Write the data out again so that it matches word for word.

Data for this exercise:

....

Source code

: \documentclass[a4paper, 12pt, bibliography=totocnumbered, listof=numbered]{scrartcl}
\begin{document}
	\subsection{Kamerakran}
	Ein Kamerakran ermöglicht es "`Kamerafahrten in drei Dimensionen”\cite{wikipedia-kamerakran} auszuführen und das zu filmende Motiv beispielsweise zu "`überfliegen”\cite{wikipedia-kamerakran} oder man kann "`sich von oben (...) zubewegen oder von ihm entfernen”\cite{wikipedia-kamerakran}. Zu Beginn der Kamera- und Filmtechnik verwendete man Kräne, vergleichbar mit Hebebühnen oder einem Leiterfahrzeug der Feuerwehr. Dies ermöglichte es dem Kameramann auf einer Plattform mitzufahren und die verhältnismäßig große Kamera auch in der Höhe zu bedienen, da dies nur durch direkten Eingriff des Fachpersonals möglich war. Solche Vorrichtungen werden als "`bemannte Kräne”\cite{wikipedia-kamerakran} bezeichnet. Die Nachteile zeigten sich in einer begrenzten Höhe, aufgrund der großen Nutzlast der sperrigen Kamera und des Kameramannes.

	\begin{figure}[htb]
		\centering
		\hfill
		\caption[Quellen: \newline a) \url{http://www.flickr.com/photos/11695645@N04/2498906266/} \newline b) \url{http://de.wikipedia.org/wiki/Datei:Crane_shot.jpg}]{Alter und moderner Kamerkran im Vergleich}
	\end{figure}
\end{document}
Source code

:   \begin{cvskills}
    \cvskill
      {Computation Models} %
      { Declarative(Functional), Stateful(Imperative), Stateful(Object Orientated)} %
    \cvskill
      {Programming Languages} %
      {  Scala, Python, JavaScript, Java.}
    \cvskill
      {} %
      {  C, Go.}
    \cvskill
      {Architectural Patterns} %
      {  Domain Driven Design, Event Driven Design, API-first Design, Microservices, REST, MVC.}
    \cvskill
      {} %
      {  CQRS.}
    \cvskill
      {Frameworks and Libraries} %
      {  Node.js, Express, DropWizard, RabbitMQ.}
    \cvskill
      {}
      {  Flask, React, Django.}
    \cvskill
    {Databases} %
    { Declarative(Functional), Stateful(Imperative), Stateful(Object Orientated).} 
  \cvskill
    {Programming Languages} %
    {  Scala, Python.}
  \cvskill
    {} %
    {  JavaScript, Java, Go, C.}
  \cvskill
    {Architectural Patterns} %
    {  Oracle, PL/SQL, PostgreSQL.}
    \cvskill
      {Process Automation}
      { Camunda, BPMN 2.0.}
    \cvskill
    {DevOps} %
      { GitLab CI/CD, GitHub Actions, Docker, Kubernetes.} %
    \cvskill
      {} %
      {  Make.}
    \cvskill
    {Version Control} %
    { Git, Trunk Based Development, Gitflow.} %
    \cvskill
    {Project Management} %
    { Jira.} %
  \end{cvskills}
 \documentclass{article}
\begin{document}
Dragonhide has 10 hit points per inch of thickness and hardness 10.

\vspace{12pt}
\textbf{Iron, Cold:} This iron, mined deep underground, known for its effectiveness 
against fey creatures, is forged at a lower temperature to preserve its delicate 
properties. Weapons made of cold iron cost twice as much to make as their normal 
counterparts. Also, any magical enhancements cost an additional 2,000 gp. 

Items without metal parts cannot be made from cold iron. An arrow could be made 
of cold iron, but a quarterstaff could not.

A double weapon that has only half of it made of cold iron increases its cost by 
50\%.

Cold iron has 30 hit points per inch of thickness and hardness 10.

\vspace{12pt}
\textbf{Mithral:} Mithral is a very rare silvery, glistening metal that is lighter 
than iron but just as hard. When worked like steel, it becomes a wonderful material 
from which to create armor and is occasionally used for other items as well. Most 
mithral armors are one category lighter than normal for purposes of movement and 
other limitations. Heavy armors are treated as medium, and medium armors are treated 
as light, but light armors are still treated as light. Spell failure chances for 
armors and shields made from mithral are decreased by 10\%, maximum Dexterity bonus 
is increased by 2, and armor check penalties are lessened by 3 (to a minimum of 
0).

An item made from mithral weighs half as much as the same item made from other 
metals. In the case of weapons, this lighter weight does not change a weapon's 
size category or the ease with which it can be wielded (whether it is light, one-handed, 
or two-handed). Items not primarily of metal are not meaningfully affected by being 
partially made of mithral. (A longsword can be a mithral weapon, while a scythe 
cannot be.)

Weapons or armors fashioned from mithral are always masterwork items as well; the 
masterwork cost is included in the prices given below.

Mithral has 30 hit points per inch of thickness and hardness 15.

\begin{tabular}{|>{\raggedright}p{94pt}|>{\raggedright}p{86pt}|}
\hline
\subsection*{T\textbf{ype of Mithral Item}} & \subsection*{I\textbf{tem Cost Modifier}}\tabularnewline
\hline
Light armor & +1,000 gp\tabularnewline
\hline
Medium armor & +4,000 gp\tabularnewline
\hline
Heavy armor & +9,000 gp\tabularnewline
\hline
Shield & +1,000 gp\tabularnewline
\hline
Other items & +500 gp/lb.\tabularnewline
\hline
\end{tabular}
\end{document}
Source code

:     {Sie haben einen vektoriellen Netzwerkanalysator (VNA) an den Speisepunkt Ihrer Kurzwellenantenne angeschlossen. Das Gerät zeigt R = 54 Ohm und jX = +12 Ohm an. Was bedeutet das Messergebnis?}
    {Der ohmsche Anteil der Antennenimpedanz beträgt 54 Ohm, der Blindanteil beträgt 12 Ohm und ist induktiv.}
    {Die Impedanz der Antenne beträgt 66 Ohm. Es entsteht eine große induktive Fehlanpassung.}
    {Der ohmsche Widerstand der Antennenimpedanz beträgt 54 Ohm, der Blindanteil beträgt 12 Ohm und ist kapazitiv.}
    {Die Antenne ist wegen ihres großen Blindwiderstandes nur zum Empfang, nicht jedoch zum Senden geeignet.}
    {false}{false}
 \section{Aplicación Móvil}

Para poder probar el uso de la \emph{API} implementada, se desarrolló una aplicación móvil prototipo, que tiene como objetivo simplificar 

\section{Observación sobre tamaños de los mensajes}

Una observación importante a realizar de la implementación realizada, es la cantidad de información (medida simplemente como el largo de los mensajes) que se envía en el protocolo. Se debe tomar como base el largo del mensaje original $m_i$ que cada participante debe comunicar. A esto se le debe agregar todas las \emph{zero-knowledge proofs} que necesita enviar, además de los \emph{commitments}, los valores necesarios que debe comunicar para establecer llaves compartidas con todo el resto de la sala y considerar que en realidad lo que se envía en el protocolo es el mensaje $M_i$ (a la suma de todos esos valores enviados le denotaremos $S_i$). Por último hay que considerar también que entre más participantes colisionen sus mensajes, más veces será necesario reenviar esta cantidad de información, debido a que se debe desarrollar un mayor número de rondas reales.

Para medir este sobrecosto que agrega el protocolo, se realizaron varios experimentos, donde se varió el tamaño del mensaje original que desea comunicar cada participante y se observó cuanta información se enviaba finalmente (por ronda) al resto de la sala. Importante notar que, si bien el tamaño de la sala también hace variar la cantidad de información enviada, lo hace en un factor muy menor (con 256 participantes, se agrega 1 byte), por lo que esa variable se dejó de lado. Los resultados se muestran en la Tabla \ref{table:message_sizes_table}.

....

Solution:
Source code

: \documentclass[a4paper, 12pt, bibliography=totocnumbered, listof=numbered]{scrartcl}
\begin{document}
	\subsection{Kamerakran}
	Ein Kamerakran ermöglicht es "`Kamerafahrten in drei Dimensionen”\cite{wikipedia-kamerakran} auszuführen und das zu filmende Motiv beispielsweise zu "`überfliegen”\cite{wikipedia-kamerakran} oder man kann "`sich von oben (...) zubewegen oder von ihm entfernen”\cite{wikipedia-kamerakran}. Zu Beginn der Kamera- und Filmtechnik verwendete man Kräne, vergleichbar mit Hebebühnen oder einem Leiterfahrzeug der Feuerwehr. Dies ermöglichte es dem Kameramann auf einer Plattform mitzufahren und die verhältnismäßig große Kamera auch in der Höhe zu bedienen, da dies nur durch direkten Eingriff des Fachpersonals möglich war. Solche Vorrichtungen werden als "`bemannte Kräne”\cite{wikipedia-kamerakran} bezeichnet. Die Nachteile zeigten sich in einer begrenzten Höhe, aufgrund der großen Nutzlast der sperrigen Kamera und des Kameramannes.

	\begin{figure}[htb]
		\centering
		\hfill
		\caption[Quellen: \newline a) \url{http://www.flickr.com/photos/11695645@N04/2498906266/} \newline b) \url{http://de.wikipedia.org/wiki/Datei:Crane_shot.jpg}]{Alter und moderner Kamerkran im Vergleich}
	\end{figure}
\end{document}
Source code

:   \begin{cvskills}
    \cvskill
      {Computation Models} %
      { Declarative(Functional), Stateful(Imperative), Stateful(Object Orientated)} %
    \cvskill
      {Programming Languages} %
      {  Scala, Python, JavaScript, Java.}
    \cvskill
      {} %
      {  C, Go.}
    \cvskill
      {Architectural Patterns} %
      {  Domain Driven Design, Event Driven Design, API-first Design, Microservices, REST, MVC.}
    \cvskill
      {} %
      {  CQRS.}
    \cvskill
      {Frameworks and Libraries} %
      {  Node.js, Express, DropWizard, RabbitMQ.}
    \cvskill
      {}
      {  Flask, React, Django.}
    \cvskill
    {Databases} %
    { Declarative(Functional), Stateful(Imperative), Stateful(Object Orientated).} 
  \cvskill
    {Programming Languages} %
    {  Scala, Python.}
  \cvskill
    {} %
    {  JavaScript, Java, Go, C.}
  \cvskill
    {Architectural Patterns} %
    {  Oracle, PL/SQL, PostgreSQL.}
    \cvskill
      {Process Automation}
      { Camunda, BPMN 2.0.}
    \cvskill
    {DevOps} %
      { GitLab CI/CD, GitHub Actions, Docker, Kubernetes.} %
    \cvskill
      {} %
      {  Make.}
    \cvskill
    {Version Control} %
    { Git, Trunk Based Development, Gitflow.} %
    \cvskill
    {Project Management} %
    { Jira.} %
  \end{cvskills}
 \documentclass{article}
\begin{document}
Dragonhide has 10 hit points per inch of thickness and hardness 10.

\vspace{12pt}
\textbf{Iron, Cold:} This iron, mined deep underground, known for its effectiveness 
against fey creatures, is forged at a lower temperature to preserve its delicate 
properties. Weapons made of cold iron cost twice as much to make as their normal 
counterparts. Also, any magical enhancements cost an additional 2,000 gp. 

Items without metal parts cannot be made from cold iron. An arrow could be made 
of cold iron, but a quarterstaff could not.

A double weapon that has only half of it made of cold iron increases its cost by 
50\%.

Cold iron has 30 hit points per inch of thickness and hardness 10.

\vspace{12pt}
\textbf{Mithral:} Mithral is a very rare silvery, glistening metal that is lighter 
than iron but just as hard. When worked like steel, it becomes a wonderful material 
from which to create armor and is occasionally used for other items as well. Most 
mithral armors are one category lighter than normal for purposes of movement and 
other limitations. Heavy armors are treated as medium, and medium armors are treated 
as light, but light armors are still treated as light. Spell failure chances for 
armors and shields made from mithral are decreased by 10\%, maximum Dexterity bonus 
is increased by 2, and armor check penalties are lessened by 3 (to a minimum of 
0).

An item made from mithral weighs half as much as the same item made from other 
metals. In the case of weapons, this lighter weight does not change a weapon's 
size category or the ease with which it can be wielded (whether it is light, one-handed, 
or two-handed). Items not primarily of metal are not meaningfully affected by being 
partially made of mithral. (A longsword can be a mithral weapon, while a scythe 
cannot be.)

Weapons or armors fashioned from mithral are always masterwork items as well; the 
masterwork cost is included in the prices given below.

Mithral has 30 hit points per inch of thickness and hardness 15.

\begin{tabular}{|>{\raggedright}p{94pt}|>{\raggedright}p{86pt}|}
\hline
\subsection*{T\textbf{ype of Mithral Item}} & \subsection*{I\textbf{tem Cost Modifier}}\tabularnewline
\hline
Light armor & +1,000 gp\tabularnewline
\hline
Medium armor & +4,000 gp\tabularnewline
\hline
Heavy armor & +9,000 gp\tabularnewline
\hline
Shield & +1,000 gp\tabularnewline
\hline
Other items & +500 gp/lb.\tabularnewline
\hline
\end{tabular}
\end{document}
Source code

:     {Sie haben einen vektoriellen Netzwerkanalysator (VNA) an den Speisepunkt Ihrer Kurzwellenantenne angeschlossen. Das Gerät zeigt R = 54 Ohm und jX = +12 Ohm an. Was bedeutet das Messergebnis?}
    {Der ohmsche Anteil der Antennenimpedanz beträgt 54 Ohm, der Blindanteil beträgt 12 Ohm und ist induktiv.}
    {Die Impedanz der Antenne beträgt 66 Ohm. Es entsteht eine große induktive Fehlanpassung.}
    {Der ohmsche Widerstand der Antennenimpedanz beträgt 54 Ohm, der Blindanteil beträgt 12 Ohm und ist kapazitiv.}
    {Die Antenne ist wegen ihres großen Blindwiderstandes nur zum Empfang, nicht jedoch zum Senden geeignet.}
    {false}{false}
 \section{Aplicación Móvil}

Para poder probar el uso de la \emph{API} implementada, se desarrolló una aplicación móvil prototipo, que tiene como objetivo simplificar 

\section{Observación sobre tamaños de los mensajes}

Una observación importante a realizar de la implementación realizada, es la cantidad de información (medida simplemente como el largo de los mensajes) que se envía en el protocolo. Se debe tomar como base el largo del mensaje original $m_i$ que cada participante debe comunicar. A esto se le debe agregar todas las \emph{zero-knowledge proofs} que necesita enviar, además de los \emph{commitments}, los valores necesarios que debe comunicar para establecer llaves compartidas con todo el resto de la sala y considerar que en realidad lo que se envía en el protocolo es el mensaje $M_i$ (a la suma de todos esos valores enviados le denotaremos $S_i$). Por último hay que considerar también que entre más participantes colisionen sus mensajes, más veces será necesario reenviar esta cantidad de información, debido a que se debe desarrollar un mayor número de rondas reales.

Para medir este sobrecosto que agrega el protocolo, se realizaron varios experimentos, donde se varió el tamaño del mensaje original que desea comunicar cada participante y se observó cuanta información se enviaba finalmente (por ronda) al resto de la sala. Importante notar que, si bien el tamaño de la sala también hace variar la cantidad de información enviada, lo hace en un factor muy menor (con 256 participantes, se agrega 1 byte), por lo que esa variable se dejó de lado. Los resultados se muestran en la Tabla \ref{table:message_sizes_table}.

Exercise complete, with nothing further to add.